Street Talk: What will spring bring? Will the economy become greener, too?

Winter 2014 has been hard on us and the economy. Now that spring is in sight, what do you most look forward to doing, and do you think the economy will grow greener with the arrival of the new season?

Posted on March 21, 2014 at 11:39 a.m.

Correspondent Mark Shephard visited the Elkhart Youth and Community Center this week and asked, "Winter 2014 has been hard on us and the economy. Now that spring is in sight, what do you most look forward to doing, and do you think the economy will grow greener with the arrival of the new season?"

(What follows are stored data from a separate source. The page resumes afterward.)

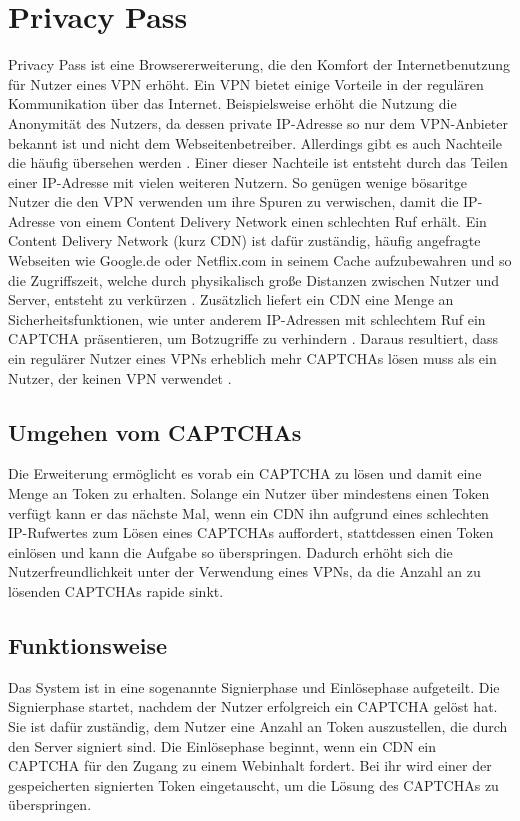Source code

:\documentclass[
	fontsize=12pt,
	headings=small,
	parskip=half,           %
	bibliography=totoc,
	numbers=noenddot,       %
	open=any,               %
]{scrreprt}
\begin{document}
\section{Privacy Pass}
\label{sec:privacy-pass}
Privacy Pass ist eine Browsererweiterung, die den Komfort der Internetbenutzung für Nutzer eines VPN erhöht. Ein VPN bietet einige Vorteile in der regulären Kommunikation über das Internet. Beispielsweise erhöht die Nutzung die Anonymität des Nutzers, da dessen private IP-Adresse so nur dem VPN-Anbieter bekannt ist und nicht dem Webseitenbetreiber. Allerdings gibt es auch Nachteile die häufig übersehen werden \cite{pp-Abbas2023Security}. Einer dieser Nachteile ist entsteht durch das Teilen einer IP-Adresse mit vielen weiteren Nutzern. So genügen wenige bösaritge Nutzer die den VPN verwenden um ihre Spuren zu verwischen, damit die IP-Adresse von einem Content Delivery Network einen schlechten Ruf erhält. Ein Content Delivery Network (kurz CDN) ist dafür zuständig, häufig angefragte Webseiten wie Google.de oder Netflix.com in seinem Cache aufzubewahren und so die Zugriffszeit, welche durch physikalisch große Distanzen zwischen Nutzer und Server, entsteht zu verkürzen \cite{pp-cdn}. Zusätzlich liefert ein CDN eine Menge an Sicherheitsfunktionen, wie unter anderem IP-Adressen mit schlechtem Ruf ein CAPTCHA präsentieren, um Botzugriffe zu verhindern \cite{pp-Ghaznavi2021Content}. Daraus resultiert, dass ein regulärer Nutzer eines VPNs erheblich mehr CAPTCHAs lösen muss als ein Nutzer, der keinen VPN verwendet \cite{pp-davidson2018privacy}.

\subsection{Umgehen vom CAPTCHAs}
Die Erweiterung ermöglicht es vorab ein CAPTCHA zu lösen und damit eine Menge an Token zu erhalten. Solange ein Nutzer über mindestens einen Token verfügt kann er das nächste Mal, wenn ein CDN ihn aufgrund eines schlechten IP-Rufwertes zum Lösen eines CAPTCHAs auffordert, stattdessen einen Token einlösen und kann die Aufgabe so überspringen. Dadurch erhöht sich die Nutzerfreundlichkeit unter der Verwendung eines VPNs, da die Anzahl an zu lösenden CAPTCHAs rapide sinkt. \cite{pp-davidson2018privacy}

\subsection{Funktionsweise}
Das System ist in eine sogenannte Signierphase und Einlösephase aufgeteilt. Die Signierphase startet, nachdem der Nutzer erfolgreich ein CAPTCHA gelöst hat. Sie ist dafür zuständig, dem Nutzer eine Anzahl an Token auszustellen, die durch den Server signiert sind. Die Einlösephase beginnt, wenn ein CDN ein CAPTCHA für den Zugang zu einem Webinhalt fordert. Bei ihr wird einer der gespeicherten signierten Token eingetauscht, um die Lösung des CAPTCHAs zu überspringen. 
\end{document}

Greg Stone, small business owner, Elkhart:

"What I look most forward to is the ice coming off the water and us being able to get in and start scuba diving. I do own Hart City Scuba, so most people are usually out a little bit by now, but because of the cold winter we haven’t been able to get out and enjoy the underwater world locally, so as soon as it starts breaking out will give us the opportunity to go out and visit our local lakes and quarries, and the Great Lakes as well." Follow-up question: Do you think that spring is going to help with people spending money? "Well, I sure hope so as a business owner, because it has been a long winter. But I think so. I think as the weather warms up, people are going to want to get out and start enjoying the environment and so forth, and I think part of that is spending money and doing things with their families."

Peter Graber, development director Mennonite Mission Network, Elkhart:

"I look forward to being outdoors more, whether it’s walking or working in the yard, or whatever. I have no idea about the affect on the economy. Spring comes every year. I imagine that whatever is normal for this time of year will happen. I don’t know that this spring will be any different than other springs." Follow-up question: Do you plan on spending any more money than you did in winter? "Not particularly. Last spring I had two weddings to spend on. I won’t be spending that kind of money this year."

Cindy Norman, substitute teacher, Elkhart:

"I’m anxious to get out and work in the yard and cut the grass. Just that smell of fresh grass is wonderful. We’ve done OK. I substitute teach, and there’s always need for that, and my husband is a self-employed contractor, and he’s kept busy through this time also, so we’re doing OK. I read in the paper this week that unemployment is lower than it has been in several years, so that’s a good sign, and I’ve seen help wanted signs out also, so it looks better."

Thomas Cataldo, retired salesman, Elkhart:

"Well, first of all I look forward to getting out in my yard and my garden, and getting some of that going. As far as the economy, it should pick up. I think after being holed up all winter, people are ready to get out and do things and spend some money."

Roderick Williams, machinist, Elkhart:

"Just being able to get out and about — I can go and run. I prefer running outside than on a treadmill. I don’t know if people have any money to spend the way the economy is. I can’t say. The economy is not like it was. Things have gotten better even with myself. I’m working two jobs, where as three years ago I was looking for a job. I don’t plan on spending it, but I always spend it anyway. You can’t get around it."

Alisha Brownewell, bank officer, Granger:

"Definitely, I’m interested in getting the kids out to play, taking them on walks, getting them in the yard, that kind of thing. But definitely the economy took a hit because people weren’t getting out of their houses. The days that we had tons of snow, you could drive by the mall and the lots were empty, but the days that were calling for no snow, the mall was completely packed. So you could see right there the difference between a snow day and a non-snow day at the University Park Mall."